▶ **ABOUT THIS EXERCISE**: Each line of the records below that holds "IEEEkeywords" should be copied out.

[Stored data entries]
- - -
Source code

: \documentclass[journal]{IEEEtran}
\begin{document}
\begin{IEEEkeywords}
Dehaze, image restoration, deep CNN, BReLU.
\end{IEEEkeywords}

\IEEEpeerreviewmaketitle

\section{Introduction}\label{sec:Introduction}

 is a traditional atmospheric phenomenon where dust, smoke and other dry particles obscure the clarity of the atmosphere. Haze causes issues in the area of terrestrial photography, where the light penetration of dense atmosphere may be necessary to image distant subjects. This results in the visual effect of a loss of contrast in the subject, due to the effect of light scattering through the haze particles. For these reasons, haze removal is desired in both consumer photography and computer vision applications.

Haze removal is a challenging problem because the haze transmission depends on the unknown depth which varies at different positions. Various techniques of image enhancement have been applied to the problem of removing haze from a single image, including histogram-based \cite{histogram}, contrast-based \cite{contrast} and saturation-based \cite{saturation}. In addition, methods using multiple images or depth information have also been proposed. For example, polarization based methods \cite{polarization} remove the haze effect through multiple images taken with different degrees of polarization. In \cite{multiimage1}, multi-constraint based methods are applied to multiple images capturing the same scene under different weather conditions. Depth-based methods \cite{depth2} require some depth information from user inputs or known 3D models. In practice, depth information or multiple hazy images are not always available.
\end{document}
- - -
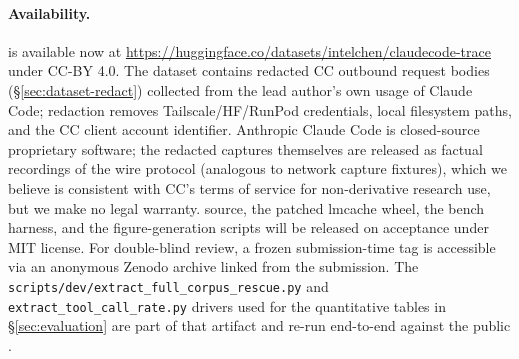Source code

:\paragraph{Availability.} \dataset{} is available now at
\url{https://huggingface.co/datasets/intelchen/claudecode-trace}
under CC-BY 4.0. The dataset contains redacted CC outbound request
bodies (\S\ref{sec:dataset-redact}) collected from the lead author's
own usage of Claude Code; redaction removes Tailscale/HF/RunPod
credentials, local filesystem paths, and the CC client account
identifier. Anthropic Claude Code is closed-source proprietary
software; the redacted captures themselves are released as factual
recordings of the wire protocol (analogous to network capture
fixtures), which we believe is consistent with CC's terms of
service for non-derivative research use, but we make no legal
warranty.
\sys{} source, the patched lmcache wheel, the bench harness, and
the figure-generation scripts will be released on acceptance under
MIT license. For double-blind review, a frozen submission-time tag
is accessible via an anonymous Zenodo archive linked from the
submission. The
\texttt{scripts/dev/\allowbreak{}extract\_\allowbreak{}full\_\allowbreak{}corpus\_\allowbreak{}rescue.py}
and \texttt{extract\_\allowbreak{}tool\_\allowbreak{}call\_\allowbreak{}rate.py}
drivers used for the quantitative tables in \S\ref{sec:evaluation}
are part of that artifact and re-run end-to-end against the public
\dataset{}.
- - -
▶ **WRITTEN ANSWER**:
\begin{IEEEkeywords}
\end{IEEEkeywords}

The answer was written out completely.